Parenting

We Don't Do Family Dinners — Here's What We Do Instead

by Christine Organ
Updated: 
Originally Published: 
Parents having fun with their kids while eating pizza and laughing.
DjelicS/Getty

You don’t have to look far to find a parenting expert touting the benefits of family dinners. They tell us that coming together around the dinner table each night can help our kids do better in school, improve mental health, and reduce risks of depression, eating disorders, and substance abuse.

The glow of family dinners – the shiny, happy family gathering around a table, talking, laughing, and sharing news about their day – is so prevalent, that I spent a lot of years trying to make them happen. And I spent a lot of time feeling like a failure because we just could not make it happen.

That is, until I realized that the family dinner mandate is grounded in unrealistic ideals that don’t make sense for a lot of families, including my own. Recently, I’ve shed the guilt and leaned in – way in – to our anti-family dinner routine.

Instead of gathering around the table, we commit the cardinal sin of dinnertime – we grab our plates and sit on the couch in front of the TV. Gasp!

Here’s why: It works for us.

We started this new family dinner routine in the early days of the pandemic. With everything else topsy-turvy, and our dinner table serving as a classroom/office desk, why try to make dinner-table meals happen? Instead, we loaded up our plates and settled into the couch for some good ol’ fashioned TV-binging.

Proponents of the “distraction-free family dinner” philosophy suggest that it doesn’t provide for connection in the same way a more traditional family dinnertime does; I say nonsense. For my family, dinners around the TV actually brought us closer and enabled connection. My kids are older – one teen and one almost-teen – so we finally like the same kinds of TV shows. This end-of-the-day dinnertime binge gave us all something to look forward amidst the stress of the pandemic.

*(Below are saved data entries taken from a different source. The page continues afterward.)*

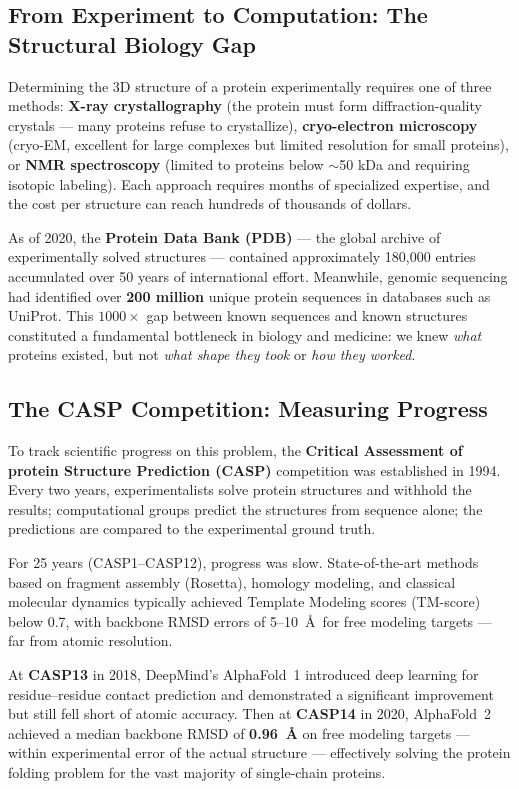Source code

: ﻿\documentclass[12pt,a4paper]{article}
\begin{document}
\subsection{From Experiment to Computation: The Structural Biology Gap}

Determining the 3D structure of a protein experimentally requires one of three methods: \textbf{X-ray crystallography} (the protein must form diffraction-quality crystals --- many proteins refuse to crystallize), \textbf{cryo-electron microscopy} (cryo-EM, excellent for large complexes but limited resolution for small proteins), or \textbf{NMR spectroscopy} (limited to proteins below $\sim$50 kDa and requiring isotopic labeling). Each approach requires months of specialized expertise, and the cost per structure can reach hundreds of thousands of dollars.

As of 2020, the \textbf{Protein Data Bank (PDB)} --- the global archive of experimentally solved structures --- contained approximately 180,000 entries accumulated over 50 years of international effort. Meanwhile, genomic sequencing had identified over \textbf{200 million} unique protein sequences in databases such as UniProt. This $1000\times$ gap between known sequences and known structures constituted a fundamental bottleneck in biology and medicine: we knew \emph{what} proteins existed, but not \emph{what shape they took} or \emph{how they worked}.

\subsection{The CASP Competition: Measuring Progress}

To track scientific progress on this problem, the \textbf{Critical Assessment of protein Structure Prediction (CASP)} competition was established in 1994. Every two years, experimentalists solve protein structures and withhold the results; computational groups predict the structures from sequence alone; the predictions are compared to the experimental ground truth.

For 25 years (CASP1--CASP12), progress was slow. State-of-the-art methods based on fragment assembly (Rosetta), homology modeling, and classical molecular dynamics typically achieved Template Modeling scores (TM-score) below 0.7, with backbone RMSD errors of 5--10~\AA\ for free modeling targets --- far from atomic resolution.

At \textbf{CASP13} in 2018, DeepMind's AlphaFold~1 introduced deep learning for residue--residue contact prediction and demonstrated a significant improvement but still fell short of atomic accuracy. Then at \textbf{CASP14} in 2020, AlphaFold~2 achieved a median backbone RMSD of \textbf{0.96~\AA} on free modeling targets --- within experimental error of the actual structure --- effectively solving the protein folding problem for the vast majority of single-chain proteins.
\end{document}
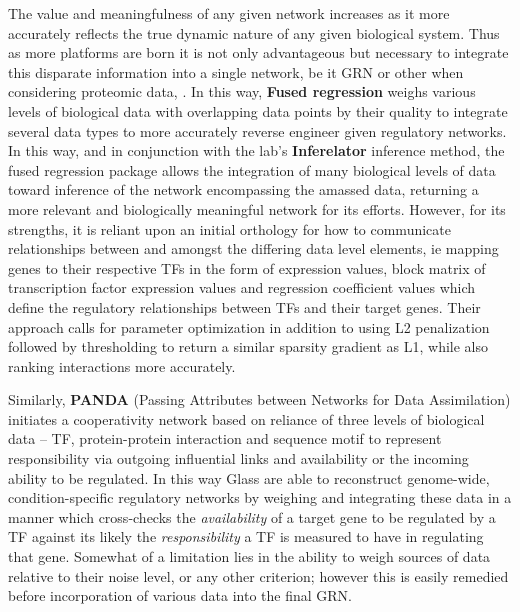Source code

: The value and meaningfulness of any given network increases as it more accurately reflects the true dynamic nature of any given biological system. Thus as more platforms are born it is not only advantageous but necessary to integrate this disparate information into a single network, be it GRN or other when considering \eg proteomic data, \etc. In this way, \textbf{Fused regression} \citep{lam2016fused} weighs various levels of biological data with overlapping data points by their quality to integrate several data types to more accurately reverse engineer given regulatory networks. In this way, and in conjunction with the lab's \textbf{Inferelator}\citep{bonneau2006inferelator} inference method, the fused regression package allows the integration of many biological levels of data toward inference of the network encompassing the amassed data, returning a more relevant and biologically meaningful network for its efforts. However, for its strengths, it is reliant upon an initial orthology for how to communicate relationships between and amongst the differing data level elements, ie mapping genes to their respective TFs in the form of expression values, block matrix of transcription factor expression values and regression coefficient values which define the regulatory relationships between TFs and their target genes. Their approach  calls for parameter optimization in addition to using L2 penalization followed by thresholding to return a similar sparsity gradient as L1, while also ranking interactions more accurately.

Similarly, \textbf{PANDA} (Passing Attributes between Networks for Data Assimilation) initiates a cooperativity network based on reliance of three levels of biological data -- TF, protein-protein interaction and sequence motif to represent responsibility via outgoing influential links and availability or the incoming ability to be regulated. In this way Glass \etal \citep{glass2013passing} are able to reconstruct genome-wide, condition-specific regulatory networks by weighing and integrating these data in a manner which cross-checks the \emph{availability} of a target gene to be regulated by a TF against its likely the \emph{responsibility} a TF is measured to have in regulating that gene. Somewhat of a limitation lies in the ability to weigh sources of data relative to their noise level, or any other criterion; however this is easily remedied before incorporation of various data into the final GRN.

Our pandemic-induced dinnertime routine is still going strong, and it hasn’t just given us something to look forward to each day, but it has helped us connect in new and enjoyable ways. In the past couple years, we’ve watched shows like Friday Night Lights and New Girl, Never Have I Ever and The Office, Outer Banks and Ted Lasso. Because of our dinnertime routine, we have new jokes to share, complex plot lines to discuss, and conversation-starters about important things like sex, racism, and drinking alcohol.

There are plenty of reasons that traditional family dinners don’t work for families. Some parents work nights. Some kids have evening sports practices or music lessons. And some families just don’t like to sit around the table with forced conversation. To each their own.

When it comes to all the benefits that family dinner proponents tout – things like better grades and self-esteem, lower risk of teen pregnancy and substance abuse – I don’t think there is a one-size-fits-all approach. It doesn’t matter whether a family sits down tother around a table at the end of the day; what matters is that a family is connecting. That we are talking to our kids, especially our teens, in a way that feels comfortable for them (and for us). That we are facilitating a strong relationship with them so that they can come to us when stuff gets real.

So much of parenting has become about what we should be doing to raise successful and happy kids, but much less is said about the importance of simply enjoying our time with them. I am less interested in forcing family dinners — even if it means my kids’ grades are more likely to improve — and more interested in doing dinner around the TV if it means we have a close relationship and enjoy our time together. After all, isn’t that the ultimate goal?